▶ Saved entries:
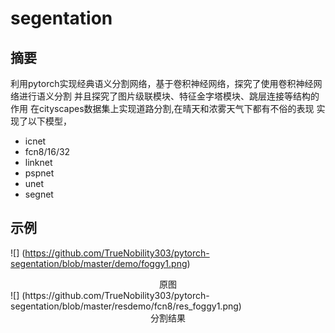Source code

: # segentation

## 摘要
利用pytorch实现经典语义分割网络，基于卷积神经网络，探究了使用卷积神经网络进行语义分割
并且探究了图片级联模块、特征金字塔模块、跳层连接等结构的作用
在cityscapes数据集上实现道路分割,在晴天和浓雾天气下都有不俗的表现
实现了以下模型，
* icnet
* fcn8/16/32
* linknet
* pspnet
* unet
* segnet

## 示例

![] (https://github.com/TrueNobility303/pytorch-segentation/blob/master/demo/foggy1.png)
<center> 原图 </center>
![] (https://github.com/TrueNobility303/pytorch-segentation/blob/master/resdemo/fcn8/res_foggy1.png)
<center> 分割结果 </center>
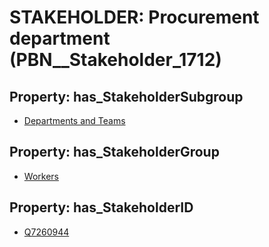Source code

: # STAKEHOLDER: __Procurement department__ (PBN__Stakeholder_1712)

## Property: has_StakeholderSubgroup

* [Departments and Teams](PBN__StakeholderSubgroup_26)

## Property: has_StakeholderGroup

* [Workers](PBN__StakeholderGroup_2)

## Property: has_StakeholderID

* [Q7260944](Q7260944)


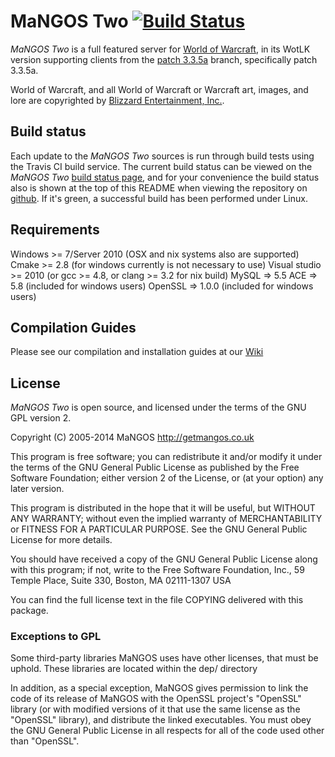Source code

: MaNGOS Two [![Build Status](https://travis-ci.org/mangostwo/server.png)](https://travis-ci.org/mangostwo/server)
===========
*MaNGOS Two* is a full featured server for [World of Warcraft][2], in its WotLK
version supporting clients from the [patch 3.3.5a][50] branch, specifically patch
3.3.5a.

World of Warcraft, and all World of Warcraft or Warcraft art, images, and lore are
copyrighted by [Blizzard Entertainment, Inc.][1].


Build status
------------
Each update to the *MaNGOS Two* sources is run through build tests using the
Travis CI build service. The current build status can be viewed on the *MaNGOS Two*
[build status page][114], and for your convenience the build status also is shown
at the top of this README when viewing the repository on [github][111]. If it's
green, a successful build has been performed under Linux.


Requirements
------------
Windows       >= 7/Server 2010 (OSX and nix systems also are supported)
Cmake         >= 2.8 (for windows currently is not necessary to use)
Visual studio >= 2010 (or gcc >= 4.8, or clang >= 3.2 for nix build)
MySQL         => 5.5
ACE           => 5.8 (included for windows users)
OpenSSL       => 1.0.0 (included for windows users)

Compilation Guides
------------------
Please see our compilation and installation guides at our [Wiki][20]

License
-------
*MaNGOS Two* is open source, and licensed under the terms of the GNU GPL version 2.

  Copyright (C) 2005-2014  MaNGOS <http://getmangos.co.uk>

  This program is free software; you can redistribute it and/or modify
  it under the terms of the GNU General Public License as published by
  the Free Software Foundation; either version 2 of the License, or
  (at your option) any later version.

  This program is distributed in the hope that it will be useful,
  but WITHOUT ANY WARRANTY; without even the implied warranty of
  MERCHANTABILITY or FITNESS FOR A PARTICULAR PURPOSE.  See the
  GNU General Public License for more details.

  You should have received a copy of the GNU General Public License
  along with this program; if not, write to the Free Software
  Foundation, Inc., 59 Temple Place, Suite 330, Boston, MA  02111-1307  USA

  You can find the full license text in the file COPYING delivered with this
  package.

### Exceptions to GPL

  Some third-party libraries MaNGOS uses have other licenses, that must be
  uphold.  These libraries are located within the dep/ directory

  In addition, as a special exception, MaNGOS gives permission to link the code
  of its release of MaNGOS with the OpenSSL project's "OpenSSL" library
  (or with modified versions of it that use the same license as the "OpenSSL"
  library), and distribute the linked executables. You must obey the GNU
  General Public License in all respects for all of the code used other than
  "OpenSSL".

[1]: http://blizzard.com/ "Blizzard Entertainment Inc. · we love you!"
[2]: http://battle.net/wow/ "World of Warcraft"

[10]: http://a.dependency.net/ "A · dependency"

[20]: https://github.com/mangoswiki/Wiki/wiki/MaNGOS%20Installation/ "Wiki"

[50]: http://www.wowpedia.org/Patch_3.3.5a "Wrath of the Lich King · Patch 3.3.5a release notes"

[100]: http://getmangos.co.uk/ "MaNGOS Community Project Website"
[101]: http://community.getmangos.co.uk/ "MaNGOS Community Discussion Forums"

[110]: http://github.com/mangostwo "MaNGOS Two · github organization"
[111]: http://github.com/mangostwo/server "MaNGOS Two · server repository"
[112]: http://github.com/mangostwo/scripts "MaNGOS Two · script extensions repository"
[113]: http://github.com/mangostwo/database "MaNGOS Two · content database repository"
[114]: https://travis-ci.org/mangostwo/server/ "MaNGOS Two · build status"

[201]: http://www.microsoft.com/express/ "Visual Studio Express · free, limited edition"
[202]: http://gcc.gnu.org/ "GCC"
[203]: http://clang.llvm.org/ "Clang"

[251]: http://www.cmake.org/ "CMake · Cross Platform Make"
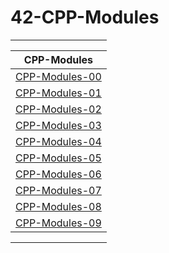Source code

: # 42-CPP-Modules

<table width="400px" height="400px" align="center" style="font-size: 18px;">
<tr style="display:flex; justify-content:space-around; padding:0;">
<td style="padding:0; margin:0;">

|                  CPP-Modules                                |
|-------------------------------------------------------------|
| [CPP-Modules-00][module_00]                                 |    
| [CPP-Modules-01][module_01]                                 |
| [CPP-Modules-02][module_02]                                 |
| [CPP-Modules-03][module_03]                                 |
| [CPP-Modules-04][module_04]                                 |
| [CPP-Modules-05][module_05]                                 |
| [CPP-Modules-06][module_06]                                 |
| [CPP-Modules-07][module_07]                                 |
| [CPP-Modules-08][module_08]                                 |
| [CPP-Modules-09][module_09]                                 |

</td>
</tr>
</table>

[module_00]: https://github.com/facetint/42-CPP-Modules/tree/CPP-Module-00
[module_01]: https://github.com/facetint/42-CPP-Modules/tree/CPP-Module-01
[module_02]: https://github.com/facetint/42-CPP-Modules/tree/CPP-Module-02
[module_03]: https://github.com/facetint/42-CPP-Modules/tree/CPP-Module-03
[module_04]: https://github.com/facetint/42-CPP-Modules/tree/CPP-Module-04
[module_05]: https://github.com/facetint/42-CPP-Modules/tree/CPP-Module-05
[module_06]: https://github.com/facetint/42-CPP-Modules/tree/CPP-Module-06
[module_07]: https://github.com/facetint/42-CPP-Modules/tree/CPP-Module-07
[module_08]: https://github.com/facetint/42-CPP-Modules/tree/CPP-Module-08
[module_09]: https://github.com/facetint/42-CPP-Modules/tree/CPP-Module-09
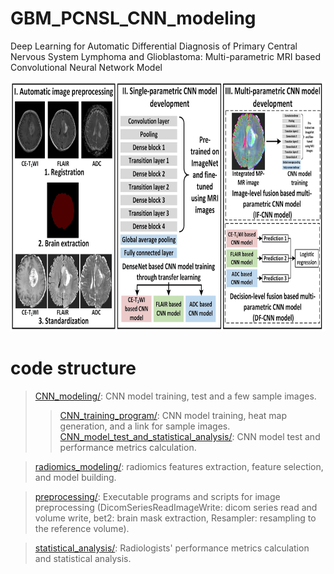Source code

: # GBM_PCNSL_CNN_modeling
Deep Learning for Automatic Differential Diagnosis of Primary Central Nervous System Lymphoma and Glioblastoma: Multi-parametric MRI based Convolutional Neural Network Model

<img src="https://github.com/xiawei999000/GBM_PCNSL_CNN_modeling/blob/main/work_flow.jpg" alt="work_flow" title="work_flow" width="800" height="400" />

# code structure
> [CNN_modeling/](https://github.com/xiawei999000/GBM_PCNSL_CNN_modeling/tree/main/CNN_modeling): CNN model training, test and a few sample images.
> >[CNN_training_program/](https://github.com/xiawei999000/GBM_PCNSL_CNN_modeling/tree/main/CNN_modeling/CNN_training_program): CNN model training, heat map generation, and a link for sample images.
> >[CNN_model_test_and_statistical_analysis/](https://github.com/xiawei999000/GBM_PCNSL_CNN_modeling/tree/main/CNN_modeling/CNN_model_test_and_statistical_analysis): CNN model test and performance metrics calculation.  

> [radiomics_modeling/](https://github.com/xiawei999000/GBM_PCNSL_CNN_modeling/tree/main/radiomics_modeling): radiomics features extraction, feature selection, and model building.

> [preprocessing/](https://github.com/xiawei999000/GBM_PCNSL_CNN_modeling/tree/main/preprocessing): Executable programs and scripts for image preprocessing (DicomSeriesReadImageWrite: dicom series read and volume write, bet2: brain mask extraction, Resampler: resampling to the reference volume).  

> [statistical_analysis/](https://github.com/xiawei999000/GBM_PCNSL_CNN_modeling/tree/main/statistical_analysis): Radiologists' performance metrics calculation and statistical analysis.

▶ GOAL OF THE EXERCISE: Repeat exactly the lines above from the one with "### Exceptions to GPL" up to and including the one with "Two · server". No other line belongs in the reply.

▶ RESPONSE TO THIS TASK:
### Exceptions to GPL

  Some third-party libraries MaNGOS uses have other licenses, that must be
  uphold.  These libraries are located within the dep/ directory

  In addition, as a special exception, MaNGOS gives permission to link the code
  of its release of MaNGOS with the OpenSSL project's "OpenSSL" library
  (or with modified versions of it that use the same license as the "OpenSSL"
  library), and distribute the linked executables. You must obey the GNU
  General Public License in all respects for all of the code used other than
  "OpenSSL".

[1]: http://blizzard.com/ "Blizzard Entertainment Inc. · we love you!"
[2]: http://battle.net/wow/ "World of Warcraft"

[10]: http://a.dependency.net/ "A · dependency"

[20]: https://github.com/mangoswiki/Wiki/wiki/MaNGOS%20Installation/ "Wiki"

[50]: http://www.wowpedia.org/Patch_3.3.5a "Wrath of the Lich King · Patch 3.3.5a release notes"

[100]: http://getmangos.co.uk/ "MaNGOS Community Project Website"
[101]: http://community.getmangos.co.uk/ "MaNGOS Community Discussion Forums"

[110]: http://github.com/mangostwo "MaNGOS Two · github organization"
[111]: http://github.com/mangostwo/server "MaNGOS Two · server repository"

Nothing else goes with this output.